Spark broadcast join loads data to driver - apache-spark

As far as I know when Spark performs broadcast join it firstly collects smallest (broadcast) RDD to driver to make a broadcast variable from it, and only then uploads it to each target node.
Sometimes it leads to driver memory outflows if broadcasting RDD > spark.driver.memory.
The question: why it works in such way? It is more efficient to just shuffle broadcast data between target nodes, because amount of data to shuffle is the same but we can avoid driver overflow.
Example: Say you have 3 nodes and 1 gb of data to broadcast on each node and each node have 1gb/s throughput.
Spark approach - each node have to upload to driver its piece of data (1gb) and download broadcast variable (3 * 1g = 3gb), so each node should transfer 4 gb total and it takes 4s.
Shuffle approach - one node have to upload 1gb to 2 other nodes and download
1gb from these. Again, total amount is 4 gb and it takes 4s.

Firstly broadcast join is used for joining a big table and an extremely small table.
Then if using shuffle instead of collecting the small df(table) back to driver and then broadcast, you only noticed that the small df is shuffled, but actually the big df is also shuffled at the same time, which is quite time consuming.

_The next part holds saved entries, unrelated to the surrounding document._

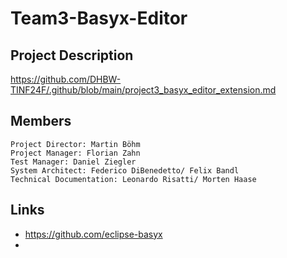 # Team3-Basyx-Editor

## Project Description
https://github.com/DHBW-TINF24F/.github/blob/main/project3_basyx_editor_extension.md



## Members
    Project Director: Martin Böhm
    Project Manager: Florian Zahn
    Test Manager: Daniel Ziegler
    System Architect: Federico DiBenedetto/ Felix Bandl
    Technical Documentation: Leonardo Risatti/ Morten Haase

## Links
* https://github.com/eclipse-basyx
*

"It is more efficient to just shuffle broadcast data between target nodes, because amount of data to shuffle is the same but we can avoid driver overflow.
-- that right, spark team is working on that:
https://issues.apache.org/jira/browse/SPARK-17556
"Currently in Spark SQL, in order to perform a broadcast join, the driver must collect the result of an RDD and then broadcast it. This introduces some extra latency. It might be possible to broadcast directly from executors."

It is not correct. Spark doesn't use broadcasting for RDD joins.
Spark may use broadcasting for DataFrame joins but it shouldn't be used to handle large objects. It is better to use standard HashJoin for that.

Related

What happens if we use broadcast in the larger table?

I wanted to know what will happen if we broadcast the larger table while joining it to smaller. Also, if we have two equally large tables, what will happen when we use broadcast join in that scenario?
There are few things to consider :
Spark Upper Limit : Spark supports upto 8GB of broadcast table. If your broadcast object is more than that, it would fail.
Driver and Executor Memory : Since the table will be copied in to the memory of driver and then to executors, As long as you have enough memory , it should be broadcasted successfully.
Performance : If it is broadcasted, a portion of your memory will be reserved for that. So, whatever left will be used for further operations which might make it slow. (example if executor_memory is 8 gb, broadcasted variable is 6 gb)
So, from your question, behaviour of broadcast depends on what you broadcast, doesn't matter if the Joining table is large or small. Broadcast is an independent functionality. And Spark uses this functionality in Joins.

Does Broadcasting a DataFrame spill the data to disk if the memory isn't available to hold the data?

I have a question around spark Broadcast join.
By default the Broadcast hash join size is 10MB.
case1: we have enough Memory in cluster to hold the Broadcast DF.
If the DF size is greater than the default broadcast join size, say 15 MB is the DF size, and If I broadcast this DF across all the nodes in the cluster, will it still perform a broadcast join?
since 15MB is greater than default broadcast join size, will it go for any other join even though we have broadcast-ed the DF?
case2: Not enough Memory in cluster to hold the Broadcasted DF.
So let us suppose if I have 15MB Data Frame and If I want to Broadcast this Data Frame during the join, and the memory isn't available on say one or few nodes to hold this data.(15MB is a hypothetical number)
Will it fail with out of Memory error or will it spill the data to disk?
If you are trying to broadcast a dataframe larger than spark.sql.autoBroadcastJoinThreshold, Spark will issue an error.
I can't back it up by official documentation but I don't think there will be a spill to disk. You need to make sure both the driver and the worker can accommodate the full dataframe.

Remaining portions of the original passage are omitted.